Is It Actually Worth Your Time?
There’s a specific kind of player who will adore this. If you grew up drawing your own levels for games in the back of your notebook, this is going to hit you like a freight train of nostalgia. It’s a short experience—maybe 8 to 10 hours—but it is packed. There is no filler. Every screen is a new drawing, a new mechanic, or a new joke.
However, if you hate "gimmicks," you might struggle. The game is 90% gimmicks. But they are high-effort, incredibly charming gimmicks. It’s available on Xbox, PlayStation, Switch, and PC, so it’s pretty accessible.
One thing to keep in mind: it requires your full attention. You can’t really "zone out" and grind levels like you can in Dragon Quest. Because the gameplay changes every five minutes, you have to be constantly engaged with what Kenta is telling you. It’s an active participation in someone else's imagination.

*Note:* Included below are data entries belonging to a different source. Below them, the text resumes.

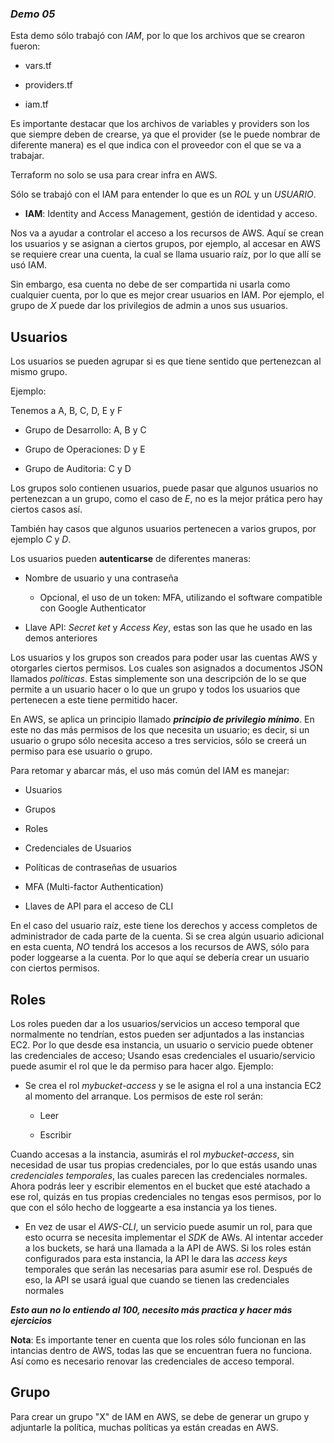 ### ***Demo 05***

Esta demo sólo trabajó con *IAM*, por lo que los archivos que se crearon fueron:

- vars.tf

- providers.tf

- iam.tf

Es importante destacar que los archivos de variables y providers son los que siempre deben de crearse, ya que el provider (se le puede nombrar de diferente manera) es el que indica con el proveedor con el que se va a trabajar. 

Terraform no solo se usa para crear infra en AWS.

Sólo se trabajó con el IAM para entender lo que es un *ROL* y un *USUARIO*.

- **IAM**: Identity and Access Management, gestión de identidad y acceso.

Nos va a ayudar a controlar el acceso a los recursos de AWS. Aquí se crean los usuarios y se asignan a ciertos grupos, por ejemplo, al accesar en AWS se requiere crear una cuenta, la cual se llama usuario raíz, por lo que allí se usó IAM.

Sin embargo, esa cuenta no debe de ser compartida ni usarla como cualquier cuenta, por lo que es mejor crear usuarios en IAM. Por ejemplo, el grupo de *X* puede dar los privilegios de admin a unos sus usuarios.

## Usuarios

Los usuarios se pueden agrupar si es que tiene sentido que pertenezcan al mismo grupo. 

Ejemplo:

Tenemos a A, B, C, D, E y F

- Grupo de Desarrollo: A, B y C

- Grupo de Operaciones: D y E

- Grupo de Auditoria: C y D

Los grupos solo contienen usuarios, puede pasar que algunos usuarios no pertenezcan a un grupo, como el caso de *E*, no es la mejor prática pero hay ciertos casos así.

También hay casos que algunos usuarios pertenecen a varios grupos, por ejemplo *C* y *D*. 

Los usuarios pueden **autenticarse** de diferentes maneras:

- Nombre de usuario y una contraseña

    - Opcional, el uso de un token: MFA, utilizando el software compatible con Google Authenticator

- Llave API: *Secret ket* y *Access Key*, estas son las que he usado en las demos anteriores

Los usuarios y los grupos son creados para poder usar las cuentas AWS y otorgarles ciertos permisos. Los cuales son asignados a documentos JSON llamados *políticas*. Estas simplemente son una descripción de lo se que permite a un usuario hacer o lo que un grupo y todos los usuarios que pertenecen a este tiene permitido hacer.

En AWS, se aplica un principio llamado ***principio de privilegio mínimo***. En este no das más permisos de los que necesita un usuario; es decir, si un usuario o grupo sólo necesita acceso a tres servicios, sólo se creerá un permiso para ese usuario o grupo.

Para retomar y abarcar más, el uso más común del IAM es manejar:

- Usuarios

- Grupos

- Roles

- Credenciales de Usuarios

- Políticas de contraseñas de usuarios

- MFA (Multi-factor Authentication)

- Llaves de API para el acceso de CLI

En el caso del usuario raíz, este tiene los derechos y access completos de administrador de cada parte de la cuenta. Si se crea algún usuario adicional en esta cuenta, *NO* tendrá los accesos a los recursos de AWS, sólo para poder loggearse a la cuenta. Por lo que aquí se debería crear un usuario con ciertos permisos.

## Roles

Los roles pueden dar a los usuarios/servicios un acceso temporal que normalmente no tendrían, estos pueden ser adjuntados a las instancias EC2. Por lo que desde esa instancia, un usuario o servicio puede obtener las credenciales de acceso; Usando esas credenciales el usuario/servicio puede asumir el rol que le da permiso para hacer algo. Ejemplo:

- Se crea el rol *mybucket-access* y se le asigna el rol a una instancia EC2 al momento del arranque. Los permisos de este rol serán:

    - Leer

    - Escribir

Cuando accesas a la instancia, asumirás el rol *mybucket-access*, sin necesidad de usar tus propias credenciales, por lo que estás usando unas *credenciales temporales*, las cuales parecen las credenciales normales. Ahora podrás leer y escribir elementos en el bucket que esté atachado a ese rol, quizás en tus propias credenciales no tengas esos permisos, por lo que con el sólo hecho de loggearte a esa instancia ya los tienes. 

- En vez de usar el *AWS-CLI*, un servicio puede asumir un rol, para que esto ocurra se necesita implementar el *SDK* de AWs. Al intentar acceder a los buckets, se hará una llamada a la API de AWS. 
Si los roles están configurados para esta instancia, la API le dara las *access keys* temporales que serán las necesarias para asumir ese rol. 
Después de eso, la API se usará igual que cuando se tienen las credenciales normales

***Esto aun no lo entiendo al 100, necesito más practica y hacer más ejercicios***


**Nota**: Es importante tener en cuenta que los roles sólo funcionan en las intancias dentro de AWS, todas las que se encuentran fuera no funciona. Así como es necesario renovar las credenciales de acceso temporal.

## Grupo

Para crear un grupo "X" de IAM en AWS, se debe de generar un grupo y adjuntarle la política, muchas políticas ya están creadas en AWS.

Actionable Insights for Players
If you're planning to dive into Kenta's notebook, here is how to get the most out of it without getting frustrated:
Don't overthink the mechanics.
Most puzzles have a very "kid-logic" solution. If something looks like a button made of an eraser, try to push it. If there's a scribble over a secret, try to "rub" it out. The game wants you to play with it, not solve it like a math equation.
Pay attention to the desk, not just the notebook.
Kenta hides a lot of personality in the objects surrounding the main play area. Looking at the snacks he’s eating or the drawings he has pinned up gives you a better sense of who this kid is. It adds a layer of storytelling that isn't in the dialogue.
Play it in short bursts.
Because it’s so visually dense and mechanically frantic, it can be a bit overwhelming if you try to marathon the whole thing in one sitting. It’s best experienced like a Saturday morning cartoon. Give yourself an hour or two, see what crazy new idea Kenta has, and then step away.
Check the "Extra" pages.
There are often hidden collectibles and side drawings that Kenta tucked away in the margins. Finding these usually rewards you with more flavor text or funny little animations that showcase the depth of the hand-drawn art.
RPG Time: The Legend of Wright isn't just a game; it's a reminder of why we liked games in the first place. Before we cared about frame rates or ray tracing, we cared about whether or not we could slay the dragon with a wooden stick. Kenta hasn't forgotten that. Neither should you.